The inherent box designed is what works in the Mammoth environment to withstand snow loads and heating requirements. The homes of the late 1980’s were simple 3 and 4 bedroom homes often with 1-car garages and large wood burning stoves on the ground floor for core heat. They weren’t glamorous but they worked and there was demand. So much demand that other local contractors were compelled to build similar type homes for the market.
As Mammoth pulled through the slower economic times of the 1990’s, these “Hooper homes” gradually became larger and larger including the garages. By the year 2000 Hooper was carving up any piece of land he could find at a reasonable price to build homes on. As the real estate boom of the 2000’s progressed the older subdivision lots were barely large enough to accommodate the demand of the market due to the site coverage constraints of the Mammoth building code (snow has to go somewhere).
High End Luxury Homes or Modern Mountain Design?
Meanwhile, newer “luxury” subdivisions featured even larger lots to accommodate homes over 3,000 square feet. These included Juniper Ridge, The Bluffs, Starwood, the Snowcreek Ranches and Greyhawk. These are the true luxury neighborhoods. The size and quality of homes in Mammoth Lakes has taken a giant leap forward in these newer subdivisions. Some to the extent of being simply outrageous. Since the year 2000 the number and size and quality of very high-end homes has increased dramatically.
But the demand for the classic ~3,000 square foot modern mountain home expressed itself clearly in 2013-2015 when Hooper returned to the development game and acquired golf course (Sierra Star) fronting parcels and successfully changed the zoning from condo to residential to facilitate more construction of this type of property. There was no more land in Mammoth slated for RSF (formerly R-1) zoned development but the Town met the demand.
Nightly Rentals of Single Family Homes
When Mammoth incorporated in 1984 the new Town adopted the existing Mono County zoning laws prohibiting nightly rentals in the R-1 subdivisions.
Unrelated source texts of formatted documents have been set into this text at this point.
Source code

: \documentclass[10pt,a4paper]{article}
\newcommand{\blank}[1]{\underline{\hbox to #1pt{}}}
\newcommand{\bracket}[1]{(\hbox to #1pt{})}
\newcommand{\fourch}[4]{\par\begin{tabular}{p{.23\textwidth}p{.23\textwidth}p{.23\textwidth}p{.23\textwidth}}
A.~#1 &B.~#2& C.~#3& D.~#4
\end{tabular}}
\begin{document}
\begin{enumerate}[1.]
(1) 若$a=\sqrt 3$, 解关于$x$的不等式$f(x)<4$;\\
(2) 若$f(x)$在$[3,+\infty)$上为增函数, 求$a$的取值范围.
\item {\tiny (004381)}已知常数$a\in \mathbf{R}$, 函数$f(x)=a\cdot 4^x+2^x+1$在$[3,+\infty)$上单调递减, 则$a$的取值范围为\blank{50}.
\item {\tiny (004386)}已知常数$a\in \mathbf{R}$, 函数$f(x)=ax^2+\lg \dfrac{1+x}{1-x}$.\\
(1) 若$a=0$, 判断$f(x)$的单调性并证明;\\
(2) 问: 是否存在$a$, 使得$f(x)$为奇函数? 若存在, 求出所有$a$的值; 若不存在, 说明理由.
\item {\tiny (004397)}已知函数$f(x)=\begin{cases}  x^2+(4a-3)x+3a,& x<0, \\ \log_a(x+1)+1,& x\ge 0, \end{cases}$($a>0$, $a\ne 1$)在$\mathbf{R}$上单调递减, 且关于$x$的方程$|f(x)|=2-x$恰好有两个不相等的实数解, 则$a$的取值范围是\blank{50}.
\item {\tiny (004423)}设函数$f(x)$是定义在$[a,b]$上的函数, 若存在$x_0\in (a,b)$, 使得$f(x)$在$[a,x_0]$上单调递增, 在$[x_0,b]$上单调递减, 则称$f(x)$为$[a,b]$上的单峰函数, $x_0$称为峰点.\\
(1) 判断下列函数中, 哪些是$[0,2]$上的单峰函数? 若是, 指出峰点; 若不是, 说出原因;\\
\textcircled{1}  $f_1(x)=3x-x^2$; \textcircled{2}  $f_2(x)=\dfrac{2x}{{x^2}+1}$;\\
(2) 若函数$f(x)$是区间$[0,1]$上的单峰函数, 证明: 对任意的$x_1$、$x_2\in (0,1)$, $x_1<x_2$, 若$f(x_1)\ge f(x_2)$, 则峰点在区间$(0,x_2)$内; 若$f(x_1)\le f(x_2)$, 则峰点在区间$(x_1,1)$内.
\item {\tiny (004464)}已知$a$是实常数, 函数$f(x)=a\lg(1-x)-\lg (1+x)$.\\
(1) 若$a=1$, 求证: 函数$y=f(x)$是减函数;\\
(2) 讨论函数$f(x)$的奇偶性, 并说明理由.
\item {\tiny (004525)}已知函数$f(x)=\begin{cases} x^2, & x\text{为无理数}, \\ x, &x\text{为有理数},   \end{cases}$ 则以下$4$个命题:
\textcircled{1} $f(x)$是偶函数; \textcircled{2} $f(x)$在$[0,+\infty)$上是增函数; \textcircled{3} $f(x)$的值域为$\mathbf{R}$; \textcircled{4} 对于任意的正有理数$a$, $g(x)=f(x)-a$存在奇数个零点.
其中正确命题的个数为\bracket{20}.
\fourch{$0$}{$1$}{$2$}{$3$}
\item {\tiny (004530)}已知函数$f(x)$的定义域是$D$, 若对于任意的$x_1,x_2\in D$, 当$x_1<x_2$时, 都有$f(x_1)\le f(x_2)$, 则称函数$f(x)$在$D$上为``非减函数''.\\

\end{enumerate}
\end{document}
There has historically been a strong faction of property owners who championed this cause. They desire to protect the residential quality of these neighborhoods. But there has always been debate on this issue.
The rise and success of online vacation home marketing has added to the pressure to overturn this ordinance. Many new owners of the 2000’s purchased with the intent of renting nightly. By the late 2000’s a substantial number of owners were in fact renting. The Town has attempted to enforce the ordinance with some success. But the debate continues. And so do the rentals. I make updates and related comments on this subject in my newsletters and columns.
Today, Mammoth’s older subdivisions are a wide mix of old and new homes. The newer subdivisions are clearly modern homes of larger size and higher quality. The bank foreclosure phase from 2008 to 2014 provided the opportunity for many older or deteriorated homes to fall into the hands of new, more ambitious and motivated owners. That has been healthy for the single-family neighborhoods. As values in this segment of the market remain healthy, many homes continue to be renovated, remodeled and expanded.